But just because we've discarded clusters doesn't mean that we're finished. Indeed, at this stage we noticed that the remaining dataset was still heavily skewed towards advertising data. We thus continued our cleanup by applying a simple classifier to the already filtered dataset, removing an additional 19% of the original data from the dataset. With advertisements heavily downsampled, we then decided to target improving the overall quality of the rest of the dataset. Because our heuristic filters can miss certain forms of profanity and non-English documents, we then applied tooling to detect the quality of documents. In this particular instance, we discarded documents that were either profane or contained low-quality writing. Remarkably, this led to an additional reduction of around 14%.
Before continuing, we briefly mention that this work is very much worth doing. Indeed, applying these filtering steps on our example dataset led to an improvement against the baseline on all of the pre-training benchmarks that we use, with an average relative improvement of around 5%, the largest relative improvement being as large as 150% against the baseline. This improvement is large enough that we regularly apply these steps to hundreds of datasets as part of producing our pre-training data mixes. More broadly, using data filtering (along with the other parts of our data pipelines) leads to datasets that achieve significantly better results than any currently available open source datasets across our many ablations.
Deduplication
We now turn our attention to deduplication. We'll first describe how we handle file-level fuzzy deduplication and then we'll look at repository-level fuzzy deduplication. We'll then discuss how we implement deduplication from an implementation perspective.

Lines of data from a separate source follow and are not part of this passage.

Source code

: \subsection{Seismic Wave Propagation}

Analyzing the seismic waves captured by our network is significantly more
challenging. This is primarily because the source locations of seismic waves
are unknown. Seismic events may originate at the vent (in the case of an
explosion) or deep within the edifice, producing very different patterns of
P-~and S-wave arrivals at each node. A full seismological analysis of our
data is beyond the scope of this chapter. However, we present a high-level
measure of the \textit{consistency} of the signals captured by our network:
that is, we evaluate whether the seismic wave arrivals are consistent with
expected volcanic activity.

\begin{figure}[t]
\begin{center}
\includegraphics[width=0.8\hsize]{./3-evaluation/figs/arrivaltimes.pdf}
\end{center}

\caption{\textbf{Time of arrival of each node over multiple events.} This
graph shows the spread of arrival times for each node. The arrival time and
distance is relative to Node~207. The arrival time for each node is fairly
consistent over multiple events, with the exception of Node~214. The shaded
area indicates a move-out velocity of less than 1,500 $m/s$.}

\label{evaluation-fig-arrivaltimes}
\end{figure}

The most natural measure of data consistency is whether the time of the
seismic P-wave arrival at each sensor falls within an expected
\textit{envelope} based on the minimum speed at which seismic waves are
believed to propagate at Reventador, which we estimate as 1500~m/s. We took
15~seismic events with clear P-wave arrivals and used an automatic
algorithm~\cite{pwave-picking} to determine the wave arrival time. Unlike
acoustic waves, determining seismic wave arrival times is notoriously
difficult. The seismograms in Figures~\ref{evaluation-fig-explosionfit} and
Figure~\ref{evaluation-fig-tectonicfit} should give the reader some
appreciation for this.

Before getting too far into deduplication, though, we'll first discuss why we run deduplication at all. Intuitively, deduplication improves a model's downstream performance by removing accidental data upsampling in a particular dataset; and as a result, we pay special attention to its role in our pipeline. Additionally, deduplication is the first step of the pipeline that involves interaction between multiple separate datasets—after all, we filter datasets individually—so we need to be careful to handle multiple data assets without degrading the overall dataset quality.
At a high-level, we apply fuzzy deduplication to our datasets by using a variant of Ioffe's Weighted MinHash scheme. We chose this approach compared to alternatives like SimHash due to its superior precision across a broad range of similarity thresholds []. This higher precision in identifying near-duplicate documents enables us to maintain the quality and diversity of our datasets more effectively. Before continuing, we recall that MinHash (and all of its variants) approximate the Jaccard similarity metric (i.e. the ratio between the intersection and union of two distinct sets). In contrast, Weighted MinHash expands on this scheme by incorporating weighting by term frequencies, producing a higher level of accuracy.

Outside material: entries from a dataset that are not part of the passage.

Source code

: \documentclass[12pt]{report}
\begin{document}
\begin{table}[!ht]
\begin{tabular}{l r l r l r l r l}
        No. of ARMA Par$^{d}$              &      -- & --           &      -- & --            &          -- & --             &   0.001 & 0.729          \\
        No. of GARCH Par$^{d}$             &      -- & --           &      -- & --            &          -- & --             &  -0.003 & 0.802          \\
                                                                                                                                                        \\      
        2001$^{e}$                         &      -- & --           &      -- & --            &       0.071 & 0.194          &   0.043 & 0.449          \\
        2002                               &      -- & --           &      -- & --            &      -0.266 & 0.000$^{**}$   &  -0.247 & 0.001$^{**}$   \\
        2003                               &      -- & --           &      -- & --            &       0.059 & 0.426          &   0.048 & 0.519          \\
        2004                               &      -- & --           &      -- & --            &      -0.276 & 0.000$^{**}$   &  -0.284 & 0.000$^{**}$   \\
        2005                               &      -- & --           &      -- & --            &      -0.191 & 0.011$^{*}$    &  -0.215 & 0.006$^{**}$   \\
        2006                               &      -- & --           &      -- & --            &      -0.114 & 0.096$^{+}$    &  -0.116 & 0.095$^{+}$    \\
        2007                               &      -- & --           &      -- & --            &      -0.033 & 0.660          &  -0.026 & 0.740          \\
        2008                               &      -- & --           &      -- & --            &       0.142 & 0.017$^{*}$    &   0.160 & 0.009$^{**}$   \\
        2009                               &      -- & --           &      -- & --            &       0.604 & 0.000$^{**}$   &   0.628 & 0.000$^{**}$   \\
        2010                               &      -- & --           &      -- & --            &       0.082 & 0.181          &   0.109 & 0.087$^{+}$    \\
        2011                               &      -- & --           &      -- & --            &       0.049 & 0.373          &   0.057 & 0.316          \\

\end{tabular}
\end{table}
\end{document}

Now let’s talk about the process in more detail. Our deduplication process begins with building a comprehensive vocabulary for the entire corpus, alongside counting the frequency of each token. This step ensures that the importance of each token is properly weighted relative to its distribution across documents, setting a meaningful baseline for similarity comparisons. In the case of natural language documents, we tokenize input documents by applying a simple pre-trained tokenizer, allowing for efficient vocabulary building. On the other hand, for code documents, we apply language-specific tokenizers to ensure that certain tokens—like semi-colons—are not over represented in the final vocabulary.

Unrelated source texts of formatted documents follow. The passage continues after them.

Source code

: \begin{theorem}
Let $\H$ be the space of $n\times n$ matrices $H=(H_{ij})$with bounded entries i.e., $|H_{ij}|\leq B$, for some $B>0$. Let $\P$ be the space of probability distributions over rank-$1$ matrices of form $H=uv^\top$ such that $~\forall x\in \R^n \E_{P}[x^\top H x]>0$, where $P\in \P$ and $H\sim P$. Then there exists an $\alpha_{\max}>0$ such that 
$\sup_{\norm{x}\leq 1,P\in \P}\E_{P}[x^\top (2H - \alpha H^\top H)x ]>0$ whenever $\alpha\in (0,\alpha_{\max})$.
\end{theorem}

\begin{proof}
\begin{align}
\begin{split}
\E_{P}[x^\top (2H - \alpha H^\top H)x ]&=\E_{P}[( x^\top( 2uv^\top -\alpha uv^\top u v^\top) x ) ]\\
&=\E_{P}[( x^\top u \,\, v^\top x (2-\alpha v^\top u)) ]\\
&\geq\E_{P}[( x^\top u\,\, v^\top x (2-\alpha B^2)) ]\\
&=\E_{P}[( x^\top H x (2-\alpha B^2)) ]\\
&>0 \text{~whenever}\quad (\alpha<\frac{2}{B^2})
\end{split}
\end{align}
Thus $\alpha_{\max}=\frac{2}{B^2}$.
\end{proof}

The next step in our pipeline is to use the frequency table to map each document into a new, weighted-bag-of-words representation. Each representation is accompanied by certain bits of metadata, like the document’s original identifier.
Once this representation has been built, we stream it into the actual MinHash step. Intuitively, the MinHash step accepts an input representation and produces as output a single b
bit hash. We then divide this b
bit hash into several bands of k
bits each; each set of k
bits represents a separate key in a global hash table, mapping each document to b / k
separate buckets. The exact values of b
and k
depend on the desired similarity level, but optimal values for b
and k
are easy to compute for a given similarity level. Practically speaking, documents that are mapped to the same slots in the hashtable are likely to be near-duplicates under the hashing scheme.
We now need to process the buckets in our hash table. As each document is mapped to b / k
separate buckets, our hash table acts as an unmaterialized graph between documents, with edges representing similarity relationships between documents. By materializing this graph, we can identify connected components of documents linked by similarity. Then, once a connected component has been found, we need to process these connected components in some way. Instead of treating each connected component as a clique (where choosing a single document would suffice), we approach the deduplication problem by solving the search Vertex Cover problem on the connected components. This choice is motivated by the fact that similarity edges are not strictly transitive, and simply picking one document risks losing important content. The Vertex Cover solution selects a subset of documents that collectively "cover" all similarity edges, which better preserves the variety within each component. Practically, we apply a straightforward greedy heuristic to approximate the Vertex Cover, which performs comparably to exact solvers in most cases.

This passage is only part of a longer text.